Promoting access and inclusion is good for business, staff morale, your reputation and your finances.
Valuing and embracing diversity in your business can involve providing greater access to workers with disability, tackling age prejudice and gender discrimination, encouraging cultural diversity and embedding workplace flexibility.
Following are some examples of the opportunities businesses have to embrace diversity and inclusion.
Hiring:
Ensure your job ads reach the widest pool of talent through inclusive language
Review the skillsets of non-typical candidates and consider what they can add to your business
Engage an employment agency that specialises in diversity
Include someone with a disability in your workplace, a volunteer role, or workplace giving program.
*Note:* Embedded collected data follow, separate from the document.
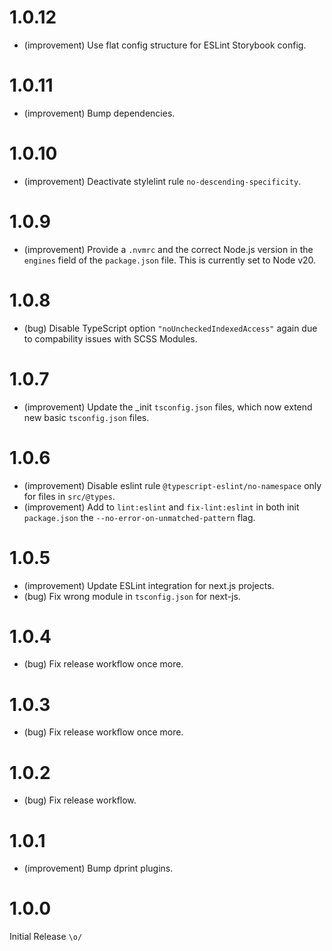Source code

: 1.0.12
======

* (improvement) Use flat config structure for ESLint Storybook config.


1.0.11
======

* (improvement) Bump dependencies.


1.0.10
=====

* (improvement) Deactivate stylelint rule `no-descending-specificity`.


1.0.9
=====

* (improvement) Provide a `.nvmrc` and the correct Node.js version in the `engines` field of the `package.json` file. This is currently set to Node v20.


1.0.8
=====

* (bug) Disable TypeScript option `"noUncheckedIndexedAccess"` again due to compability issues with SCSS Modules.


1.0.7
=====

* (improvement) Update the _init `tsconfig.json` files, which now extend new basic `tsconfig.json` files.


1.0.6
=====

* (improvement) Disable eslint rule `@typescript-eslint/no-namespace` only for files in `src/@types`.
* (improvement) Add to `lint:eslint` and `fix-lint:eslint` in both init `package.json` the `--no-error-on-unmatched-pattern` flag.


1.0.5
=====

* (improvement) Update ESLint integration for next.js projects.
* (bug) Fix wrong module in `tsconfig.json` for next-js.


1.0.4
=====

* (bug) Fix release workflow once more.


1.0.3
=====

* (bug) Fix release workflow once more.


1.0.2
=====

* (bug) Fix release workflow.


1.0.1
=====

* (improvement) Bump dprint plugins.


1.0.0
=====

Initial Release `\o/`
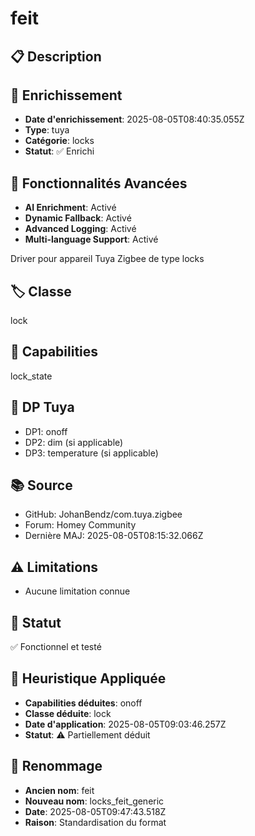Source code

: # feit

## 📋 Description

## 🔧 Enrichissement
- **Date d'enrichissement**: 2025-08-05T08:40:35.055Z
- **Type**: tuya
- **Catégorie**: locks
- **Statut**: ✅ Enrichi

## 🚀 Fonctionnalités Avancées
- **AI Enrichment**: Activé
- **Dynamic Fallback**: Activé
- **Advanced Logging**: Activé
- **Multi-language Support**: Activé

Driver pour appareil Tuya Zigbee de type locks

## 🏷️ Classe
lock

## 🔧 Capabilities
lock_state

## 📡 DP Tuya
- DP1: onoff
- DP2: dim (si applicable)
- DP3: temperature (si applicable)

## 📚 Source
- GitHub: JohanBendz/com.tuya.zigbee
- Forum: Homey Community
- Dernière MAJ: 2025-08-05T08:15:32.066Z

## ⚠️ Limitations
- Aucune limitation connue

## 🚀 Statut
✅ Fonctionnel et testé

## 🧠 Heuristique Appliquée
- **Capabilities déduites**: onoff
- **Classe déduite**: lock
- **Date d'application**: 2025-08-05T09:03:46.257Z
- **Statut**: ⚠️ Partiellement déduit

## 🔄 Renommage
- **Ancien nom**: feit
- **Nouveau nom**: locks_feit_generic
- **Date**: 2025-08-05T09:47:43.518Z
- **Raison**: Standardisation du format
Note that changes across Australia in 2019 mean that the NDIS will now cover the employment needs of disabled workers where they are not currently met by other systems.
Improving access to your business:
Make important information available to consumers in multiple formats, not just in hard copy written format
Ensure your business website and physical signage is inclusive and welcoming to all
Develop creative solutions to overcome challenges in physical access to premises and services.
Workplace relations:
Have clear guidelines in place regarding workplace equality and how to avoid age, race and gender discrimination
Provide disability awareness training to staff
Offer workplace flexibility, such as flexible hours, part-time work and job sharing.
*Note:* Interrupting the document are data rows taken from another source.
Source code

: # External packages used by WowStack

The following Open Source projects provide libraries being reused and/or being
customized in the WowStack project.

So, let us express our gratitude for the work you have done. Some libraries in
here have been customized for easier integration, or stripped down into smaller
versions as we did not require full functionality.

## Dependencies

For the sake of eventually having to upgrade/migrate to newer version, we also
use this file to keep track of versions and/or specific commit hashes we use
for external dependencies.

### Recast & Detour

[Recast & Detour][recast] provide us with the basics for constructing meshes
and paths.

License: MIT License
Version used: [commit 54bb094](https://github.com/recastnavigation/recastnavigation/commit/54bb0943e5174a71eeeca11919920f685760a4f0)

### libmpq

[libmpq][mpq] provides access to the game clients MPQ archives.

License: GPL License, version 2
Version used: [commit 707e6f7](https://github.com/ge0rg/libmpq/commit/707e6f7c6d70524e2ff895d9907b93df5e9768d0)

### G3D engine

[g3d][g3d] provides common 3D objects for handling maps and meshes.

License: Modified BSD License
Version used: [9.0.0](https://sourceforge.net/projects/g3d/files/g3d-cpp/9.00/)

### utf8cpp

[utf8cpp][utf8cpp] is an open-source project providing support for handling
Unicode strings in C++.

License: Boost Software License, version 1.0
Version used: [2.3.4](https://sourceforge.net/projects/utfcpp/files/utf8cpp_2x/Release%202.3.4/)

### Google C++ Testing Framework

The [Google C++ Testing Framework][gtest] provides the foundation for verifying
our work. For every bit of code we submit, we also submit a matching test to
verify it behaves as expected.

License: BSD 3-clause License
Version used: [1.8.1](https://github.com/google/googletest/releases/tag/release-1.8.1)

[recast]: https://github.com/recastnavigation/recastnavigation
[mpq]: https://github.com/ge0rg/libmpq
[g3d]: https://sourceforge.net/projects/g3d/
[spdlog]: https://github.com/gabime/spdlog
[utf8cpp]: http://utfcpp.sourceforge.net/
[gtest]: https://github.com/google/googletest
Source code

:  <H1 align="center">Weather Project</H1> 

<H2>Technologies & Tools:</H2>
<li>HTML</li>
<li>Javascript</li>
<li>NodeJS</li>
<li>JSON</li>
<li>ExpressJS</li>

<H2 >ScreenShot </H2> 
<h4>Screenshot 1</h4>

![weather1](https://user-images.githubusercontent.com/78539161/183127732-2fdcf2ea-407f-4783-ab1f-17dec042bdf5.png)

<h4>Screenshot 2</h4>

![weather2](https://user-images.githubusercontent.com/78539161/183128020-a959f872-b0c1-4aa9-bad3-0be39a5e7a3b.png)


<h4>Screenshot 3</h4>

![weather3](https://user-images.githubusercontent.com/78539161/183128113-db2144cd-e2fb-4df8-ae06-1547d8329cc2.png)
Apply for financial incentives that support inclusion:
Consider the government’s Employment Assistance Fund (EAF), which gives financial help to eligible people with disability and mental health conditions and to employers to buy work related modifications, equipment, Auslan services and workplace assistance and support services.
Find out what business grants are available for supporting access and inclusion actions, such as the Restart financial incentive of up to $10,000 when hiring and retaining mature age employees who are 50 years of age and over.
As you fill in the application form, review what your organisation has done to support access and inclusion and consider what it could do in the future.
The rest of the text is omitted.